*** Data section ***

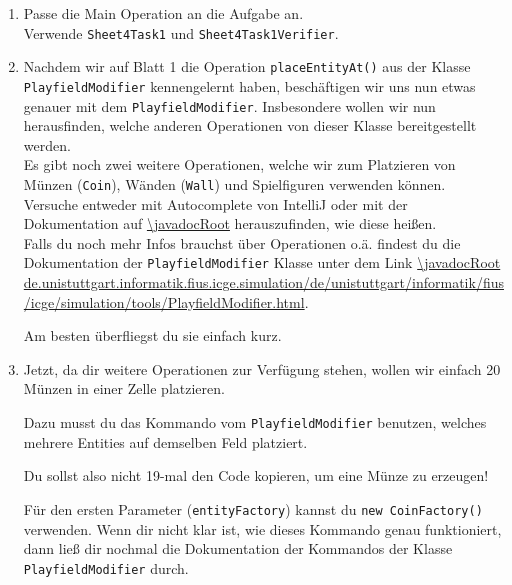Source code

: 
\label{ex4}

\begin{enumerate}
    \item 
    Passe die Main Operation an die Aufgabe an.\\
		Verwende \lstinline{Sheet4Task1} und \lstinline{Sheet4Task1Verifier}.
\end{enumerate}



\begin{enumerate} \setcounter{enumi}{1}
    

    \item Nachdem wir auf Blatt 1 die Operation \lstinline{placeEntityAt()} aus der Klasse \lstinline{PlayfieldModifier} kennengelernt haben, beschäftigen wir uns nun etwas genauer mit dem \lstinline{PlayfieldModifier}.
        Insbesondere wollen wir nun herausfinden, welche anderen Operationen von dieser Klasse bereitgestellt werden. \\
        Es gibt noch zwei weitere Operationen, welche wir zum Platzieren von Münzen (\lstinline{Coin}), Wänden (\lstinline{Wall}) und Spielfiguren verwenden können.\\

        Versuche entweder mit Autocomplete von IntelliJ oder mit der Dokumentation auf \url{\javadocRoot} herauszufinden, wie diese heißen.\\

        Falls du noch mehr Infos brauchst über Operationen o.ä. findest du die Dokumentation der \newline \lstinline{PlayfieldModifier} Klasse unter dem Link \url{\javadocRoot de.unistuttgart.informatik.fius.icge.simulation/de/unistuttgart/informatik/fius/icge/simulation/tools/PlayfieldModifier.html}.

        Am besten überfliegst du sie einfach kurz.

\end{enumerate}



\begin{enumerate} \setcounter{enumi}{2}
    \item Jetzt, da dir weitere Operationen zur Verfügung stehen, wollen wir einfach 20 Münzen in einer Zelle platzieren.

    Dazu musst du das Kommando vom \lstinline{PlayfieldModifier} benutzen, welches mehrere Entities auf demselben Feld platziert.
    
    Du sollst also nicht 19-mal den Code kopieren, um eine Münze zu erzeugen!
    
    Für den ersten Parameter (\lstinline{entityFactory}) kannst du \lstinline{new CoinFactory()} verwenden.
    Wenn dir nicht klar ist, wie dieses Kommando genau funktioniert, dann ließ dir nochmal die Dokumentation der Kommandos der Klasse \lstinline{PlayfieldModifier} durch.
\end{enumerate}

*** End of Data section ***
*** Data section ***

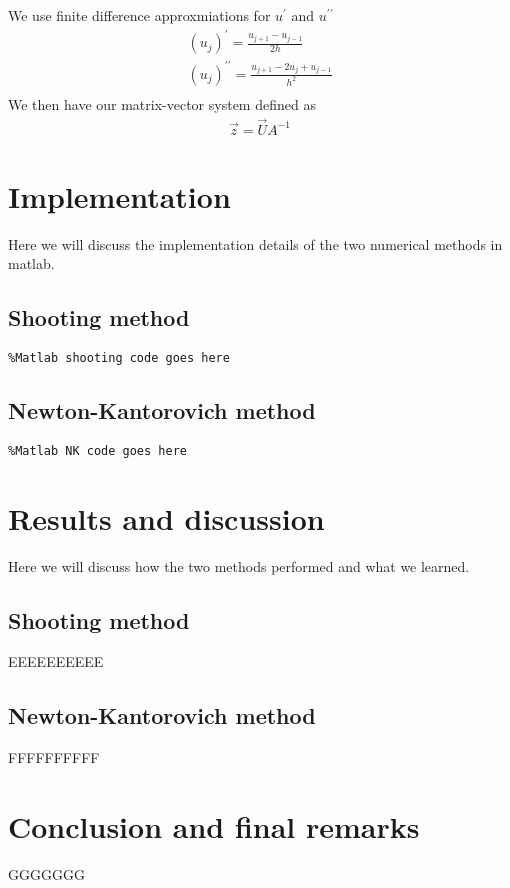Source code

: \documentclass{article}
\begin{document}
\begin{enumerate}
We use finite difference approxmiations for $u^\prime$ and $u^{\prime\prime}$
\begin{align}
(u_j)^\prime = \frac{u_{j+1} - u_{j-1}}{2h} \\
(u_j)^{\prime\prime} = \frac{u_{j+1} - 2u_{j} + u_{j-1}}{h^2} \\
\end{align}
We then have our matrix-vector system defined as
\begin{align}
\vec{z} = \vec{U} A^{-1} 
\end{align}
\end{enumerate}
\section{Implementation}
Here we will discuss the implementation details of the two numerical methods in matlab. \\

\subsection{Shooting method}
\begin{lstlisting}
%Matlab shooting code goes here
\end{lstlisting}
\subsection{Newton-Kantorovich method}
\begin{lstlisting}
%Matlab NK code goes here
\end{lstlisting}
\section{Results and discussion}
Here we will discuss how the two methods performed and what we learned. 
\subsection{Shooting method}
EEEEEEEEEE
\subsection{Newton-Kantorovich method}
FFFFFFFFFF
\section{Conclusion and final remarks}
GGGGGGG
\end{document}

*** End of Data section ***

*Work required:* The required answer is the exact run of lines above starting at the line with "Dazu musst du" and ending at the line with "Für den ersten", with both ends present.

*Reply to the task:*
    Dazu musst du das Kommando vom \lstinline{PlayfieldModifier} benutzen, welches mehrere Entities auf demselben Feld platziert.
    
    Du sollst also nicht 19-mal den Code kopieren, um eine Münze zu erzeugen!
    
    Für den ersten Parameter (\lstinline{entityFactory}) kannst du \lstinline{new CoinFactory()} verwenden.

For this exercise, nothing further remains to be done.